Upon the physics there are existing borders for those systems in regards of possible noise impacts in case of high frequency or high amplitude road inputs which can be solved by passive systems using mechanical rubber stops at the rebound or compression side. Such a system requires additional package and increases the cost of the shock absorber.
The proper use of a software solution can avoid the implementation of hydraulic rebound or compression stoppers and thus reduce the dimensions of mechanical rubber stoppers keeping the overall shock absorber length on an equal level and furthermore avoid additional cost for additionally required components.
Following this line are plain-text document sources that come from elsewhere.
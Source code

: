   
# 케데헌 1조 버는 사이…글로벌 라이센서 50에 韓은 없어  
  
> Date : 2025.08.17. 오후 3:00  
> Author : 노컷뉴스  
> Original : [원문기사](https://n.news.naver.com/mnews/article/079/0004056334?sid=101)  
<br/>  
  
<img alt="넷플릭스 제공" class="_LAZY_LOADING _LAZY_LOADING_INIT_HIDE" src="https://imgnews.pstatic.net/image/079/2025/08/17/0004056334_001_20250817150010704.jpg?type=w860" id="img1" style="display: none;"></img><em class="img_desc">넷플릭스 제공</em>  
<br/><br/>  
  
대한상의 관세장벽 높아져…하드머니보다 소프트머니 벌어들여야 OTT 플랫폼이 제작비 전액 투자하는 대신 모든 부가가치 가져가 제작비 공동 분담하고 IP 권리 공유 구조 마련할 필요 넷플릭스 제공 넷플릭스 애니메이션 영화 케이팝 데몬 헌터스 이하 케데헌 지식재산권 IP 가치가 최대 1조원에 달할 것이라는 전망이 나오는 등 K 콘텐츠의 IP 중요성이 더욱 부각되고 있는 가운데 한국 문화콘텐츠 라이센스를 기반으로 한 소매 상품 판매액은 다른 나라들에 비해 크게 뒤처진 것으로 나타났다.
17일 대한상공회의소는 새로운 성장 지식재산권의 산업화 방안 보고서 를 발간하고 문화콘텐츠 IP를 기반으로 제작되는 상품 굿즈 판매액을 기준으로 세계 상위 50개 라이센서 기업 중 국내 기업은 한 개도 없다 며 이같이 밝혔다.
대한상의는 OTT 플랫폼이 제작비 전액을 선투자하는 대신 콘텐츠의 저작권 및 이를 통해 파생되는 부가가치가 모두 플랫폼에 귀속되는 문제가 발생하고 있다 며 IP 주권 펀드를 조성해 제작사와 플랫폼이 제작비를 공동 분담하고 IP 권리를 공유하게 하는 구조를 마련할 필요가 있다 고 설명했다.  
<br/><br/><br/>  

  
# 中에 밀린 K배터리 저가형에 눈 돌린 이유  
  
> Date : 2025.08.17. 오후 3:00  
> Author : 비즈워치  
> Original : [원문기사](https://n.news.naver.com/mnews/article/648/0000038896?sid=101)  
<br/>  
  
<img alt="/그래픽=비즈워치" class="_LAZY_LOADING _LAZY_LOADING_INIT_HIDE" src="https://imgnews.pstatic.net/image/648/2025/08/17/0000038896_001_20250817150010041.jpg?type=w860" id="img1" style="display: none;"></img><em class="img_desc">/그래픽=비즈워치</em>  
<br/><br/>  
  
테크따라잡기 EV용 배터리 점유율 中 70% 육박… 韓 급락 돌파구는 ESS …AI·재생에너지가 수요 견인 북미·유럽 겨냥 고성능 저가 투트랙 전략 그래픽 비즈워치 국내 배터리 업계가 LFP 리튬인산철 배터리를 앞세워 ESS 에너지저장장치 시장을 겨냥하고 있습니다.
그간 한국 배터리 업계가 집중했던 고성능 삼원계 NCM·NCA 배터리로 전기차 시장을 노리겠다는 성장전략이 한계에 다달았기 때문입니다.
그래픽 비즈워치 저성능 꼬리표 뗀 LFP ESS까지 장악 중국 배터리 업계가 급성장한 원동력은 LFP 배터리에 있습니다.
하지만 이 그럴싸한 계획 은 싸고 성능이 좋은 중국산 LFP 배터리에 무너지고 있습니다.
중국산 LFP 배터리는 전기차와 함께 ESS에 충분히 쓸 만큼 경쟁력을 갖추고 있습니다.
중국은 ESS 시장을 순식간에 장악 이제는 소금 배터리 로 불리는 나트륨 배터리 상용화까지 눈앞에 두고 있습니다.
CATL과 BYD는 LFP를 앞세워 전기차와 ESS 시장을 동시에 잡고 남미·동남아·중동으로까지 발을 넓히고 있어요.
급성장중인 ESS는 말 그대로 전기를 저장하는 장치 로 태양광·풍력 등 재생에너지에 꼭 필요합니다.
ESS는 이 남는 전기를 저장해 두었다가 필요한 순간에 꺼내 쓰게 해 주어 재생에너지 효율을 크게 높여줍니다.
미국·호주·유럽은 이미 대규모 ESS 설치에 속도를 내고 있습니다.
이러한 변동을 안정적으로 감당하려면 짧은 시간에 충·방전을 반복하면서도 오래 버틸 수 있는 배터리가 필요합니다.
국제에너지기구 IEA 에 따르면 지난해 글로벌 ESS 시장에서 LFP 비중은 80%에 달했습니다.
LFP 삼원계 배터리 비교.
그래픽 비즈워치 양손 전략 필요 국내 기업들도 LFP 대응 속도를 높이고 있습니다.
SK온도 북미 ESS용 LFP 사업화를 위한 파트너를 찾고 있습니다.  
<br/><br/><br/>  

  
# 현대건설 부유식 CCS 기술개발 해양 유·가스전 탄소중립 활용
New software functions can be implemented into the same ECU as for the semi-active suspension system providing a higher damping robustness for extreme road input. Furthermore, it is possible to adapt the damping force progressivity by modifying the gradient and activation point for rebound and compression conditions.
The paradigm change from the classical development of mechanical components towards the finding of numerical solutions of solving a big variety of vehicle drivability issues is the key item for the future enablement of moving towards the virtual development of shock absorbers and chassis systems.
Improving the behavior of the suspension purely by the adjusting of the related application software, allows the adaption of different control strategies according to the requirements of the applied vehicle reducing the variants of shock absorbers and thus the overall development effort just by software map definition.
Finally, the focus on software solutions will reduce cost and shorten the lead time both at OEM and supplier side by reducing loops of bench and vehicle validation during the setting definition.